Semantic Routing

An optional local sidecar that classifies each prompt with a fine-tuned language model, routing to the right model with higher accuracy than regex patterns.

What It Is

By default, RelayPlane uses regex heuristics to classify prompts (chat, completion, code). The semantic router replaces that with a local ModernBERT-base model (Apache 2.0) that classifies task type and recommends the best model from your available pool. The proxy falls back to regex automatically if the sidecar is unreachable, times out, or returns low-confidence results.

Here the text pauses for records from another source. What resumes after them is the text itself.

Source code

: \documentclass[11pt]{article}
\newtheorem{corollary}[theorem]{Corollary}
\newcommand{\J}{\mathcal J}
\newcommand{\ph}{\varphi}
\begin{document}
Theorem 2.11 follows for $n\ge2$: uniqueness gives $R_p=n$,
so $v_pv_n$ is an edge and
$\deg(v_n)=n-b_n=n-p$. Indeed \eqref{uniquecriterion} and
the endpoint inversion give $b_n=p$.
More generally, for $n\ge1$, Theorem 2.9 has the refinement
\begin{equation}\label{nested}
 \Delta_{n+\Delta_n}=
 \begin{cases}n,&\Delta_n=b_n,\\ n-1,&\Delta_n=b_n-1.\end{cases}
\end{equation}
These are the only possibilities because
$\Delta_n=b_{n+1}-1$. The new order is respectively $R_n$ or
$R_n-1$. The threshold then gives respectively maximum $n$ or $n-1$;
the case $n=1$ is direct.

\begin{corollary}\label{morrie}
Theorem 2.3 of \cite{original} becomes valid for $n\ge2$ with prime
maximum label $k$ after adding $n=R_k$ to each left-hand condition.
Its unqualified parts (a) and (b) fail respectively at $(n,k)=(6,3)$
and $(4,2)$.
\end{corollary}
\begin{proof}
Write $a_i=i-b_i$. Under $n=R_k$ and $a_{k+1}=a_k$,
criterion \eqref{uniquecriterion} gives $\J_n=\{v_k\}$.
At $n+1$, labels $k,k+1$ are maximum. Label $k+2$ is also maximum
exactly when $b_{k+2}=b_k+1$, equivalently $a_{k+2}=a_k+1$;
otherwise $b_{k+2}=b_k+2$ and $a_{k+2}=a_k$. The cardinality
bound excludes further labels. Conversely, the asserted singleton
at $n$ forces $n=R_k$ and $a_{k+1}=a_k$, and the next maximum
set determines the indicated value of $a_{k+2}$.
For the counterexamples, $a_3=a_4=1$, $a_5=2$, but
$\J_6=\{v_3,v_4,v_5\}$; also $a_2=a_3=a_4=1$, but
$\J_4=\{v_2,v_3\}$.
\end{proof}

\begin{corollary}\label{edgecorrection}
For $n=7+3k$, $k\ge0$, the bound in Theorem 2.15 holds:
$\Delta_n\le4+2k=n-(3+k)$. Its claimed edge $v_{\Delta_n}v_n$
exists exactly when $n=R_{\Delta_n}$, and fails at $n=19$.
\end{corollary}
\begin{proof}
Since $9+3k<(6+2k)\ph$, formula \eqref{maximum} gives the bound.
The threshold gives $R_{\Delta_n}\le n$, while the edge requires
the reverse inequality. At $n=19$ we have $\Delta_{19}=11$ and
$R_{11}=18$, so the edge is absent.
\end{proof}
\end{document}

The sidecar runs entirely on your machine. No prompts leave your network.

Requirements

  • Node 18+ for the proxy (built-in fetch and AbortController)
  • A running sidecar that exposes POST /v1/route and GET /health

Start the Sidecar

The reference sidecar is built on ModernBERT-base. Start it locally:

Docker

1docker run -p 8888:8888 relayplane/semantic-router-sidecar:latest

pip

1pip install relayplane-sidecar
2relayplane-sidecar --port 8888
The sidecar runs on CPU by default. A CUDA-capable GPU reduces latency from ~80ms to ~10ms, but is not required.

Configure the Proxy

Set these environment variables before starting RelayPlane:

VariableDefaultDescription
RELAYPLANE_SIDECAR_URL(unset)Base URL of the sidecar, e.g. http://localhost:8888. If unset, the sidecar is disabled and regex classification is used.
RELAYPLANE_SIDECAR_CONFIDENCE_THRESHOLD0.65Minimum confidence (0-1) to accept a sidecar result. Results below this threshold fall back to regex.
RELAYPLANE_SIDECAR_TIMEOUT_MS200Request timeout in milliseconds. Clamped to [50, 2000].
1export RELAYPLANE_SIDECAR_URL=http://localhost:8888
2export RELAYPLANE_SIDECAR_CONFIDENCE_THRESHOLD=0.70
3export RELAYPLANE_SIDECAR_TIMEOUT_MS=150
4relayplane start

Fallback Behavior

The proxy silently falls back to regex classification when:

  • RELAYPLANE_SIDECAR_URL is not set
  • The sidecar is unreachable at startup or request time
  • The HTTP request times out
  • The response is malformed or missing required fields
  • The returned confidence is below RELAYPLANE_SIDECAR_CONFIDENCE_THRESHOLD

No configuration is required to enable fallback. It is always active.

Observability

Each captured knowledge atom in ~/.relayplane/osmosis.db includes:

  • classifierSource: 'regex' or 'sidecar'
  • classifierConfidence: confidence score when the sidecar was used
  • classifierRecommendedModel: model recommended by the sidecar

Compare routing quality over time by querying classifier_source in the database.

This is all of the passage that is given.